(Beginning of Dataset)
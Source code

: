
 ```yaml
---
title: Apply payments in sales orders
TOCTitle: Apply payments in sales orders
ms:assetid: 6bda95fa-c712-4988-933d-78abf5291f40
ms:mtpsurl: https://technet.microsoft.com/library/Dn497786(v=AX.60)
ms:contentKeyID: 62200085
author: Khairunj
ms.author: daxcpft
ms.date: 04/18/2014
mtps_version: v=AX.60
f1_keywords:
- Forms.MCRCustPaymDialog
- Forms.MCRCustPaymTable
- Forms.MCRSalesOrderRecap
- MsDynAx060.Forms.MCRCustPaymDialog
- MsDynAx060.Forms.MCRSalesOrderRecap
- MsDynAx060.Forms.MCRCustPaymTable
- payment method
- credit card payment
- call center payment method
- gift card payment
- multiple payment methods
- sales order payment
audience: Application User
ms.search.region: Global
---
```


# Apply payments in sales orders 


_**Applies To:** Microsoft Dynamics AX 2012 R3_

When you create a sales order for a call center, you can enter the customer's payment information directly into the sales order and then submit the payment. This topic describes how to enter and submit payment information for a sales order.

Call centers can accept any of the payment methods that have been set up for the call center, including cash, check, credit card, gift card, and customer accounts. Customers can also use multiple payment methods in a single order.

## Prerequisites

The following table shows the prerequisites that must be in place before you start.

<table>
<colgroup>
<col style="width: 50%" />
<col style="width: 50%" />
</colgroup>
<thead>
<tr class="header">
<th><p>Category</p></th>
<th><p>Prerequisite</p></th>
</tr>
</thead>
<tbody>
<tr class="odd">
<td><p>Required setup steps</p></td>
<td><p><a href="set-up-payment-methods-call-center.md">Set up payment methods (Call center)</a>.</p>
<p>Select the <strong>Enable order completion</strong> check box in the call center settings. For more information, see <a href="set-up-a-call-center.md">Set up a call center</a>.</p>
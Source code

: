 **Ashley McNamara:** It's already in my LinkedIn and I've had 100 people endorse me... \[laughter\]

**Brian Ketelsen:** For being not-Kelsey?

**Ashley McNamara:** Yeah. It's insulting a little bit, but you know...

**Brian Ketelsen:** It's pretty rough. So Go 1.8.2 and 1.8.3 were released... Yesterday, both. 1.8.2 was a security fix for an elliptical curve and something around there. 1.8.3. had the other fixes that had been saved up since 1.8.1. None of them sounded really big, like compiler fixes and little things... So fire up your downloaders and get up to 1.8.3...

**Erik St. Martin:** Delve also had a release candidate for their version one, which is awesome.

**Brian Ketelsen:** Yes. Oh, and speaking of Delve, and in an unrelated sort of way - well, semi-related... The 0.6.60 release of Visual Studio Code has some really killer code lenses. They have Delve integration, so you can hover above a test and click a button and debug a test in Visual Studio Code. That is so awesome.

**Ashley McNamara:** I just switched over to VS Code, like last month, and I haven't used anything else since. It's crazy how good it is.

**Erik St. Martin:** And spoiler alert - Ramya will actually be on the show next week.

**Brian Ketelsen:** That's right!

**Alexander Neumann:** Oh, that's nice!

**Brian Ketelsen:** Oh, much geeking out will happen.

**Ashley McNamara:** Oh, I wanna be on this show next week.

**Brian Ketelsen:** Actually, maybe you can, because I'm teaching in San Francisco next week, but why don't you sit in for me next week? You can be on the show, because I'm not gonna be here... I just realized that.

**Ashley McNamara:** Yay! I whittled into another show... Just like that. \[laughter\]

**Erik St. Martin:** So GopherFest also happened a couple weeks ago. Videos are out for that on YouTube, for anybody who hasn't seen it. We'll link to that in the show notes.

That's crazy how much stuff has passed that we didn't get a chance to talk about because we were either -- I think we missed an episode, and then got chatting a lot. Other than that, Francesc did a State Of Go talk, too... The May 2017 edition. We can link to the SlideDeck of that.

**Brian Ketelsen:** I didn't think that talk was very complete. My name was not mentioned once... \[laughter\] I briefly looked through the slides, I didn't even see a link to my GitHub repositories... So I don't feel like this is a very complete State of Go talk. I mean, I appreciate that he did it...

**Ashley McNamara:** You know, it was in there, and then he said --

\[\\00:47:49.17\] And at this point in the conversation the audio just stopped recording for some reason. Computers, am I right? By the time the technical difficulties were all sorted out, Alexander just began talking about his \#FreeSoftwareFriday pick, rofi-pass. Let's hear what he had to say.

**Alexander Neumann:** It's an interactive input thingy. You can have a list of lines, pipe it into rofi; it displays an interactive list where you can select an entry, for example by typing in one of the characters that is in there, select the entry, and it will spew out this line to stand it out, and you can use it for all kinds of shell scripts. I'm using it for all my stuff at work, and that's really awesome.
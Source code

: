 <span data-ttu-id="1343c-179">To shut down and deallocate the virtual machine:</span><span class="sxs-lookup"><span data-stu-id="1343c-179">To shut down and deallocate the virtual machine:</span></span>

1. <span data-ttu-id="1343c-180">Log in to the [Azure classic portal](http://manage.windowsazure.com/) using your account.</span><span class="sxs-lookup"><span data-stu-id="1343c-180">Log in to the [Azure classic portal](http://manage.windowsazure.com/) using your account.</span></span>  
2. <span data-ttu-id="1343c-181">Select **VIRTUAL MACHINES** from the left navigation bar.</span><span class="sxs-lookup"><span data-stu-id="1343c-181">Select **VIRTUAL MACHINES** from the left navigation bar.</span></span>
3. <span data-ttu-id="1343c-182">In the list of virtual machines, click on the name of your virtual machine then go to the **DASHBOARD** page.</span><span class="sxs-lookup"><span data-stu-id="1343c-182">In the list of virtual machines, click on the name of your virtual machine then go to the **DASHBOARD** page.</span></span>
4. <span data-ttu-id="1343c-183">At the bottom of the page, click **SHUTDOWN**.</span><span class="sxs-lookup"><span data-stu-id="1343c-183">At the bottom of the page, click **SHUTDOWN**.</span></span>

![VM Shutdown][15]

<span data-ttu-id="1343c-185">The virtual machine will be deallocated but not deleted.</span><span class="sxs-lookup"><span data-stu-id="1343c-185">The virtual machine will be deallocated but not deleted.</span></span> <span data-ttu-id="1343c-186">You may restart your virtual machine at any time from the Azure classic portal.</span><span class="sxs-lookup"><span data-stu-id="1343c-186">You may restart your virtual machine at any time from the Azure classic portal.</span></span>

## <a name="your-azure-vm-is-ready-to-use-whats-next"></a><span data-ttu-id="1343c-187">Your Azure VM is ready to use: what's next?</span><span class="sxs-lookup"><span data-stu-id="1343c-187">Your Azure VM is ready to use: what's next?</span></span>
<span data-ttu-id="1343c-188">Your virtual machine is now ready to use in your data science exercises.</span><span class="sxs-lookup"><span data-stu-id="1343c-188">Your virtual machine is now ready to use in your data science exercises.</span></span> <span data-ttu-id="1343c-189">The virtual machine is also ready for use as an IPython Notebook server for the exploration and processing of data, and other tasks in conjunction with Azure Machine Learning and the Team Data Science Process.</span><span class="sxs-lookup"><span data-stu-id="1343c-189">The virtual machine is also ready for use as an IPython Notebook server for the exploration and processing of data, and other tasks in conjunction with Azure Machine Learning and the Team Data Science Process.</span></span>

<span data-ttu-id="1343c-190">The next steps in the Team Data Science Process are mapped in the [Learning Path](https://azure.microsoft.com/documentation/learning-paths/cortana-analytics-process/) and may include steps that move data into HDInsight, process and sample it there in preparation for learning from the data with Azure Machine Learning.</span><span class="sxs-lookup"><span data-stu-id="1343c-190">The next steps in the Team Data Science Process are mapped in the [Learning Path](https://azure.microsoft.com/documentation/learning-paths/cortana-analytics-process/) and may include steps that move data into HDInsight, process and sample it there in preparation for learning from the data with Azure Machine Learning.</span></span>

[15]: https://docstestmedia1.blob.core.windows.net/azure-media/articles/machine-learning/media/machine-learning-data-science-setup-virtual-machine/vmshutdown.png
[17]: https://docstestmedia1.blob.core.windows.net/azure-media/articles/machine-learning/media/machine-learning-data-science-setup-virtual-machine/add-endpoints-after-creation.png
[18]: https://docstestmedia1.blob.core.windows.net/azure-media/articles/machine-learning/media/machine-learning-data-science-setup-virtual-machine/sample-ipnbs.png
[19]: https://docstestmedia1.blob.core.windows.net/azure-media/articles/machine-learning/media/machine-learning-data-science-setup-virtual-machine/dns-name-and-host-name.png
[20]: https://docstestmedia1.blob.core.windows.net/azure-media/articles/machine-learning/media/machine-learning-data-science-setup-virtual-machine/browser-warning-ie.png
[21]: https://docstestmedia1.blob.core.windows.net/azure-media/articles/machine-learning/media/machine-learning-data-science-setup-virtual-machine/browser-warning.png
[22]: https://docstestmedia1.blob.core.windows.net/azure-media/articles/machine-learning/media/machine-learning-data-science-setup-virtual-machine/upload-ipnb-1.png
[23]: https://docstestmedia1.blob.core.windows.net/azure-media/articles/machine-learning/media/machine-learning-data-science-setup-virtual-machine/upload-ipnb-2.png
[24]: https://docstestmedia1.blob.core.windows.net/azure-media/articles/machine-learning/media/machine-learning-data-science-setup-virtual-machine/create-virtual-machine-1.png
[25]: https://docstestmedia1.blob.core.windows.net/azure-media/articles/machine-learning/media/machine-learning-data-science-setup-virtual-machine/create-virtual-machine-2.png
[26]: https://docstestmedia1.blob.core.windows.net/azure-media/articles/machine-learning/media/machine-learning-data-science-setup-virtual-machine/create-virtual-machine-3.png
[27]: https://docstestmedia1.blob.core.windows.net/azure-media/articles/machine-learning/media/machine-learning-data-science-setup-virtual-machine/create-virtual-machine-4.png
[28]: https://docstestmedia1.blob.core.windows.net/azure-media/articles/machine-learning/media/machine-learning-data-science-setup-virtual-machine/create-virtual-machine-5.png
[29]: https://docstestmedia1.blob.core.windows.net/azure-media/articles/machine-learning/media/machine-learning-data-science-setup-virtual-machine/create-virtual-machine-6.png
(End of Dataset)
[Task directions]
Among the records above, find the lines that contain "Forms" and copy every one.

[Answer for this exercise]
- Forms.MCRCustPaymDialog
- Forms.MCRCustPaymTable
- Forms.MCRSalesOrderRecap
- MsDynAx060.Forms.MCRCustPaymDialog
- MsDynAx060.Forms.MCRSalesOrderRecap
- MsDynAx060.Forms.MCRCustPaymTable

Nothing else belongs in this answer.